Elle Purnell writes for the Federalist about Virginia Democrats’ attempt to salvage their congressional gerrymander.

Jay Jones, the Virginia attorney general who fantasized about executing a Republican colleague and wished death on his children, has not developed a reputation for thoughtful reflection. So perhaps it’s unsurprising that, in his typographically challenged frenzy to salvage Virginia Democrats’ gerrymandering efforts, he has accidentally made a case to the U.S. Supreme Court against the months-long “election season” that his fellow Democrats prize. The only thing that could make the cosmic irony sweeter would be the Supreme Court taking Jones up on his request to interpret the Constitution as mandating a single Election Day.

The Virginia Constitution requires constitutional referendums, like the one Democrats rammed through changing the makeup of the state’s congressional representation from six Democrats and five Republicans to 10-1, to be passed twice by the legislature, with an election between passages. Unfortunately for Democrats, when they passed the referendum the first time, voters were already more than a month into the early voting period for the election that was constitutionally required to take place after the referendum’s first passage. The Virginia Supreme Court struck the referendum down on these grounds last week.

Instead of accepting the highest Virginia court’s interpretation of Virginia law, Jones has placed himself in the awkward position of arguing that Virginia’s 45-day election actually takes place on a single day. In an appeal to the U.S. Supreme Court, Jones argues that federal law “expressly fixes a single day for the ‘election’ of Representatives and Delegates to Congress.”

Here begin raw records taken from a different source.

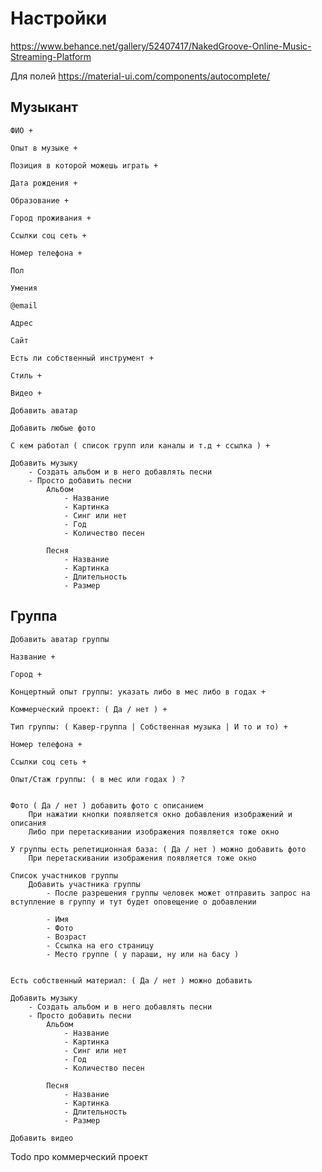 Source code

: # Настройки

https://www.behance.net/gallery/52407417/NakedGroove-Online-Music-Streaming-Platform

Для полей https://material-ui.com/components/autocomplete/

## Музыкант
    ФИО + 

    Опыт в музыке +  

    Позиция в которой можешь играть +  

    Дата рождения +  

    Образование +  

    Город проживания +  

    Ссылки соц сеть + 

    Номер телефона +  

    Пол

    Умения

    @email

    Адрес

    Сайт

    Есть ли собственный инструмент + 

    Стиль + 

    Видео + 

    Добавить аватар

    Добавить любые фото

    С кем работал ( список групп или каналы и т.д + ссылка ) + 

    Добавить музыку  
        - Создать альбом и в него добавлять песни 
        - Просто добавить песни 
            Альбом 
                - Название
                - Картинка 
                - Синг или нет 
                - Год
                - Количество песен 

            Песня 
                - Название 
                - Картинка 
                - Длительность 
                - Размер 

## Группа
    
    Добавить аватар группы 

    Название +  

    Город +

    Концертный опыт группы: указать либо в мес либо в годах + 

    Коммерческий проект: ( Да / нет ) + 

    Тип группы: ( Кавер-группа | Собственная музыка | И то и то) + 

    Номер телефона + 

    Ссылки соц сеть + 

    Опыт/Стаж группы: ( в мес или годах ) ? 


    Фото ( Да / нет ) добавить фото с описанием
        При нажатии кнопки появляется окно добавления изображений и описания 
        Либо при перетаскивании изображения появляется тоже окно 

    У группы есть репетиционная база: ( Да / нет ) можно добавить фото  
        При перетаскивании изображения появляется тоже окно

    Список участников группы 
        Добавить участника группы 
            - После разрешения группы человек может отправить запрос на вступление в группу и тут будет оповещение о добавлении 
                        
            - Имя
            - Фото
            - Возраст 
            - Ссылка на его страницу 
            - Место группе ( у параши, ну или на басу )
        

    Есть собственный материал: ( Да / нет ) можно добавить   

    Добавить музыку 
        - Создать альбом и в него добавлять песни 
        - Просто добавить песни 
            Альбом 
                - Название
                - Картинка 
                - Синг или нет 
                - Год
                - Количество песен 

            Песня 
                - Название 
                - Картинка 
                - Длительность 
                - Размер 

    Добавить видео


Todo про коммерческий проект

The Virginia Constitution, Jones insists, “unmistakably indicates that, as a matter of ordinary English usage, the ‘general election’ takes place in ‘November,’ not over a three-month period beginning in September.” Election integrity advocates who have long complained about Democrats’ extension of Election Day into a months-long process via early and mail-in voting could hardly have said it better.

Even Vox, hardly a wellspring of serious constitutional analysis, cautioned that Jones was shooting Democrat interests in the foot by asking the Supreme Court to weigh in on that claim.